(DATA SUPPLIED Opens)

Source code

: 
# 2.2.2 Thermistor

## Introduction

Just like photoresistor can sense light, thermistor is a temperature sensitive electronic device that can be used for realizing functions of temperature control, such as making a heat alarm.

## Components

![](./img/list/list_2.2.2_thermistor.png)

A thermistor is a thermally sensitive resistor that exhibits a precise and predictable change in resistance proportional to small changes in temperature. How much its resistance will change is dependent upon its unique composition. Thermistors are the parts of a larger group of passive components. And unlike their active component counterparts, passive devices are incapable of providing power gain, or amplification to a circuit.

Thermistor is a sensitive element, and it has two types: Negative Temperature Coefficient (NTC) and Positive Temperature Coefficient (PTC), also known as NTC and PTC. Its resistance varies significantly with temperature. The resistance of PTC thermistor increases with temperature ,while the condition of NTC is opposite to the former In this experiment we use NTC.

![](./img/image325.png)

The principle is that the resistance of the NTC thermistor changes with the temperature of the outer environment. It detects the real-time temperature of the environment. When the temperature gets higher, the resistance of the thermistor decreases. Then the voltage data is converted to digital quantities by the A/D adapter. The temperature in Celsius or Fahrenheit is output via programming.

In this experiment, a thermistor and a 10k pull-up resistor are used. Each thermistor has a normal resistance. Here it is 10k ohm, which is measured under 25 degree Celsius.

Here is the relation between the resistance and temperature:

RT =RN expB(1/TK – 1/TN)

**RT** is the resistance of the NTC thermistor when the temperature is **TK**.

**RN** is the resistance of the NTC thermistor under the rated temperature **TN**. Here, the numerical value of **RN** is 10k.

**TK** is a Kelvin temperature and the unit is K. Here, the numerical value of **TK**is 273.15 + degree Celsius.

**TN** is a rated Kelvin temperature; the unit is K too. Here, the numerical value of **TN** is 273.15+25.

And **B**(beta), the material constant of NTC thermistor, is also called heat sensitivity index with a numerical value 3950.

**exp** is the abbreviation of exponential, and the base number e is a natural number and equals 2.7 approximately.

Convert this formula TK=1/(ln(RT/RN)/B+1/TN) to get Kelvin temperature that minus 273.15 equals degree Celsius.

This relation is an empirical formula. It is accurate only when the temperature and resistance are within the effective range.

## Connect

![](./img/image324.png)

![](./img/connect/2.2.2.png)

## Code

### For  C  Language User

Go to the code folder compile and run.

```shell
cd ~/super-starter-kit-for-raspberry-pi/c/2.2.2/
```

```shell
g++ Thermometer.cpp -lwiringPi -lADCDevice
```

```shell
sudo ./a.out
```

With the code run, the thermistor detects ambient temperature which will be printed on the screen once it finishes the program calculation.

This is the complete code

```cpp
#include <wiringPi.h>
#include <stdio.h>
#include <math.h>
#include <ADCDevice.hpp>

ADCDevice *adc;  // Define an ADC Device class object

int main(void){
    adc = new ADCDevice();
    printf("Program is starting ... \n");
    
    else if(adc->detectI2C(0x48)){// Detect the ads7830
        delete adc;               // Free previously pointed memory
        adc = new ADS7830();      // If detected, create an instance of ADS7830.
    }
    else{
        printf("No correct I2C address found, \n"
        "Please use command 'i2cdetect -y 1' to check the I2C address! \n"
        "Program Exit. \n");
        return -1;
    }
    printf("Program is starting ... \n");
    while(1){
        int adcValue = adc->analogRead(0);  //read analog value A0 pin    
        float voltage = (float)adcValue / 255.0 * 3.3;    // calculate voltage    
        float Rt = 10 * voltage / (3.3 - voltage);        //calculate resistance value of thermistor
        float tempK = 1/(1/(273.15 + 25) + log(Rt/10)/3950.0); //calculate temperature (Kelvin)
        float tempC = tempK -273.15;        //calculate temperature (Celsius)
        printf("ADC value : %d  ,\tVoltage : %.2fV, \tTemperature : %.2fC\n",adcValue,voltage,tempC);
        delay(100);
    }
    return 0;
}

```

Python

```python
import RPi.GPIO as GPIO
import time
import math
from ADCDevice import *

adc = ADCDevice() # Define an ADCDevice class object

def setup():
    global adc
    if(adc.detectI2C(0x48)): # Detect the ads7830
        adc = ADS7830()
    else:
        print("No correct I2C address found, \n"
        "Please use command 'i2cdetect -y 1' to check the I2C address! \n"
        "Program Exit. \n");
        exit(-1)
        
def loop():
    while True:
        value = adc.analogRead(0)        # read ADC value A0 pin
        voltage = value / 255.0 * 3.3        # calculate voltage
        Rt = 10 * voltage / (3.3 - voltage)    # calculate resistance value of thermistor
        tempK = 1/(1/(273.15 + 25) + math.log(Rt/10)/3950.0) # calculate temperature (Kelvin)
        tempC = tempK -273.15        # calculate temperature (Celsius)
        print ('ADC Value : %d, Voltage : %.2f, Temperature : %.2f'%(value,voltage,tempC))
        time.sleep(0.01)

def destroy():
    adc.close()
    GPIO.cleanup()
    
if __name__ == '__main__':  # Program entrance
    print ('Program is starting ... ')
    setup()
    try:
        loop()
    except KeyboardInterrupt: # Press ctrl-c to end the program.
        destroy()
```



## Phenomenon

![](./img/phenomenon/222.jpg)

(DATA SUPPLIED Closes)

**BRIEF:** Output the data above without altering a line.

**WRITTEN SOLUTION:**
Source code

: 
# 2.2.2 Thermistor

## Introduction

Just like photoresistor can sense light, thermistor is a temperature sensitive electronic device that can be used for realizing functions of temperature control, such as making a heat alarm.

## Components

![](./img/list/list_2.2.2_thermistor.png)

A thermistor is a thermally sensitive resistor that exhibits a precise and predictable change in resistance proportional to small changes in temperature. How much its resistance will change is dependent upon its unique composition. Thermistors are the parts of a larger group of passive components. And unlike their active component counterparts, passive devices are incapable of providing power gain, or amplification to a circuit.

Thermistor is a sensitive element, and it has two types: Negative Temperature Coefficient (NTC) and Positive Temperature Coefficient (PTC), also known as NTC and PTC. Its resistance varies significantly with temperature. The resistance of PTC thermistor increases with temperature ,while the condition of NTC is opposite to the former In this experiment we use NTC.

![](./img/image325.png)

The principle is that the resistance of the NTC thermistor changes with the temperature of the outer environment. It detects the real-time temperature of the environment. When the temperature gets higher, the resistance of the thermistor decreases. Then the voltage data is converted to digital quantities by the A/D adapter. The temperature in Celsius or Fahrenheit is output via programming.

In this experiment, a thermistor and a 10k pull-up resistor are used. Each thermistor has a normal resistance. Here it is 10k ohm, which is measured under 25 degree Celsius.

Here is the relation between the resistance and temperature:

RT =RN expB(1/TK – 1/TN)

**RT** is the resistance of the NTC thermistor when the temperature is **TK**.

**RN** is the resistance of the NTC thermistor under the rated temperature **TN**. Here, the numerical value of **RN** is 10k.

**TK** is a Kelvin temperature and the unit is K. Here, the numerical value of **TK**is 273.15 + degree Celsius.

**TN** is a rated Kelvin temperature; the unit is K too. Here, the numerical value of **TN** is 273.15+25.

And **B**(beta), the material constant of NTC thermistor, is also called heat sensitivity index with a numerical value 3950.

**exp** is the abbreviation of exponential, and the base number e is a natural number and equals 2.7 approximately.

Convert this formula TK=1/(ln(RT/RN)/B+1/TN) to get Kelvin temperature that minus 273.15 equals degree Celsius.

This relation is an empirical formula. It is accurate only when the temperature and resistance are within the effective range.

## Connect

![](./img/image324.png)

![](./img/connect/2.2.2.png)

## Code

### For  C  Language User

Go to the code folder compile and run.

```shell
cd ~/super-starter-kit-for-raspberry-pi/c/2.2.2/
```

```shell
g++ Thermometer.cpp -lwiringPi -lADCDevice
```

```shell
sudo ./a.out
```

With the code run, the thermistor detects ambient temperature which will be printed on the screen once it finishes the program calculation.

This is the complete code

```cpp
#include <wiringPi.h>
#include <stdio.h>
#include <math.h>
#include <ADCDevice.hpp>

ADCDevice *adc;  // Define an ADC Device class object

int main(void){
    adc = new ADCDevice();
    printf("Program is starting ... \n");
    
    else if(adc->detectI2C(0x48)){// Detect the ads7830
        delete adc;               // Free previously pointed memory
        adc = new ADS7830();      // If detected, create an instance of ADS7830.
    }
    else{
        printf("No correct I2C address found, \n"
        "Please use command 'i2cdetect -y 1' to check the I2C address! \n"
        "Program Exit. \n");
        return -1;
    }
    printf("Program is starting ... \n");
    while(1){
        int adcValue = adc->analogRead(0);  //read analog value A0 pin    
        float voltage = (float)adcValue / 255.0 * 3.3;    // calculate voltage    
        float Rt = 10 * voltage / (3.3 - voltage);        //calculate resistance value of thermistor
        float tempK = 1/(1/(273.15 + 25) + log(Rt/10)/3950.0); //calculate temperature (Kelvin)
        float tempC = tempK -273.15;        //calculate temperature (Celsius)
        printf("ADC value : %d  ,\tVoltage : %.2fV, \tTemperature : %.2fC\n",adcValue,voltage,tempC);
        delay(100);
    }
    return 0;
}

```

Python

```python
import RPi.GPIO as GPIO
import time
import math
from ADCDevice import *

adc = ADCDevice() # Define an ADCDevice class object

def setup():
    global adc
    if(adc.detectI2C(0x48)): # Detect the ads7830
        adc = ADS7830()
    else:
        print("No correct I2C address found, \n"
        "Please use command 'i2cdetect -y 1' to check the I2C address! \n"
        "Program Exit. \n");
        exit(-1)
        
def loop():
    while True:
        value = adc.analogRead(0)        # read ADC value A0 pin
        voltage = value / 255.0 * 3.3        # calculate voltage
        Rt = 10 * voltage / (3.3 - voltage)    # calculate resistance value of thermistor
        tempK = 1/(1/(273.15 + 25) + math.log(Rt/10)/3950.0) # calculate temperature (Kelvin)
        tempC = tempK -273.15        # calculate temperature (Celsius)
        print ('ADC Value : %d, Voltage : %.2f, Temperature : %.2f'%(value,voltage,tempC))
        time.sleep(0.01)

def destroy():
    adc.close()
    GPIO.cleanup()
    
if __name__ == '__main__':  # Program entrance
    print ('Program is starting ... ')
    setup()
    try:
        loop()
    except KeyboardInterrupt: # Press ctrl-c to end the program.
        destroy()
```



## Phenomenon

![](./img/phenomenon/222.jpg)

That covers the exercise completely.